Le 3 novembre 2020, journée lors de laquelle les nouvelles étaient tranquilles, le gouvernement du Canada a proposé le projet de loi C-10 Loi modifiant la Loi sur la radiodiffusion et apportant des modifications connexes et corrélatives à d’autres lois en première lecture à la Chambre des communes, ce qui représente les premiers changements importants à cette loi depuis 1991.

Le projet de loi C-10 comprend de nombreuses modifications proposées à la Loi sur la radiodiffusion qui visent à intégrer les médias numériques au sein du cadre réglementaire de la radiodiffusion, particulièrement en exigeant des diffuseurs de contenus numériques qu’ils contribuent au système canadien de radiodiffusion en créant et en faisant la promotion de contenu canadien.

Contexte

Plusieurs des dispositions du projet de loi C-10 étaient déjà attendues par les intervenants du secteur et les organismes de réglementation. On retrouve l’origine de nombre des modifications proposées dans les recommandations du rapport final du groupe d’examen du cadre législatif en matière de radiodiffusion et de télécommunications (le « groupe d’examen »), lequel a été publié en janvier 2020. Le gouvernement du Canada avait promis de suivre certaines des recommandations du rapport du groupe d’examen dans les mois qui ont suivi sa parution. Lorsque nous avons résumé le rapport en janvier dernier, nous avions noté qu’il était clair que « le gouvernement fédéral se prépare à utiliser le bâton – et non la carotte – pour forcer les fournisseurs de contenu Internet à investir dans les industries culturelles et les communautés du Canada ». Les communications publiques ultérieures du ministre du Patrimoine Steven Guilbeault ont confirmé nos anticipations.

Le gouvernement du Canada a réaffirmé son engagement à faire en sorte que les « géants du Web » participent au système de radiodiffusion dans son discours du Trône le 23 septembre 2020 :

Les géants du Web empochent l’argent des Canadiens et imposent leurs propres priorités. Les choses doivent changer et elles vont changer. Le gouvernement agira afin d’assurer un partage plus équitable de leurs revenus avec nos créateurs et médias, en plus d’exiger qu’ils contribuent à la création, à la production et à la diffusion de nos histoires, à l’écran, en parole, en musique et à l’écrit.

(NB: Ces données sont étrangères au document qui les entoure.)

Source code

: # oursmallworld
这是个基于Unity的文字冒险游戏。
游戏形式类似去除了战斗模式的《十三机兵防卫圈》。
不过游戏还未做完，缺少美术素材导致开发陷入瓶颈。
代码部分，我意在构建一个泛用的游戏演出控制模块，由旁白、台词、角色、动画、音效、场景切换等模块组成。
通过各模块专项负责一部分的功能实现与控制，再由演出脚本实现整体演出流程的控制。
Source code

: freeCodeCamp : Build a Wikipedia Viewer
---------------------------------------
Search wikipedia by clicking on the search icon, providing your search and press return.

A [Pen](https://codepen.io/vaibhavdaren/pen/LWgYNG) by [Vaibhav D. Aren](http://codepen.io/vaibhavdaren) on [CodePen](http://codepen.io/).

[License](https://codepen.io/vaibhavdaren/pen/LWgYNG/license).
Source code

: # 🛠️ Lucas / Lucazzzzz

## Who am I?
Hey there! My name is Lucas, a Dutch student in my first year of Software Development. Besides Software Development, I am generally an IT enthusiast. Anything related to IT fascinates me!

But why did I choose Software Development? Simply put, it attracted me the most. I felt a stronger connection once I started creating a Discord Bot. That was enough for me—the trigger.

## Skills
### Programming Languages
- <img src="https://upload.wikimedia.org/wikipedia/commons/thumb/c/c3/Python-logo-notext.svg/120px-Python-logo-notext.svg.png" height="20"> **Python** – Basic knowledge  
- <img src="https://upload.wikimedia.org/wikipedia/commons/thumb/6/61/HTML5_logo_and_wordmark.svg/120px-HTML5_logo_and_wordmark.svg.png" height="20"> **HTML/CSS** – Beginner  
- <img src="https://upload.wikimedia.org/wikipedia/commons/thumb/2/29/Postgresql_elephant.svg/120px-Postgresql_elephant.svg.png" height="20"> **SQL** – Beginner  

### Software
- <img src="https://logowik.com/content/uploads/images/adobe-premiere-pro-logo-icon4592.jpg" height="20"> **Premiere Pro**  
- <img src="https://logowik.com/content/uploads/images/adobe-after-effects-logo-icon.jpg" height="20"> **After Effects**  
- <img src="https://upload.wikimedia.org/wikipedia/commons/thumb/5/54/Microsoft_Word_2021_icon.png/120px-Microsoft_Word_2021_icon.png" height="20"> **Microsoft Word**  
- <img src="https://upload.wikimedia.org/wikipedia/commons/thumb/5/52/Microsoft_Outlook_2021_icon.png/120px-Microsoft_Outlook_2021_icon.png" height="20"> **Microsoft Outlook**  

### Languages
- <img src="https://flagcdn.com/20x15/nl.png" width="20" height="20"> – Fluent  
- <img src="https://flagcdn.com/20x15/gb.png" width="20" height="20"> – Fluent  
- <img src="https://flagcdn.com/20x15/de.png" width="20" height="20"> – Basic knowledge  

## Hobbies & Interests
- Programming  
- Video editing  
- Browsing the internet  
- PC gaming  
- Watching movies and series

La Gouverneure générale a poursuivi en confirmant que les Canadiens devraient s’attendre à ces nouvelles mesures à l’automne.

Dispositions clés du projet de loi C-10

Le projet de loi est rédigé de façon à atteindre plusieurs objectifs clés; certains de ces objectifs prennent leurs racines dans le rapport du groupe d’examen. Les objectifs du projet de loi sont décrits ci-après, accompagnés des dispositions connexes qui permettront de les réaliser.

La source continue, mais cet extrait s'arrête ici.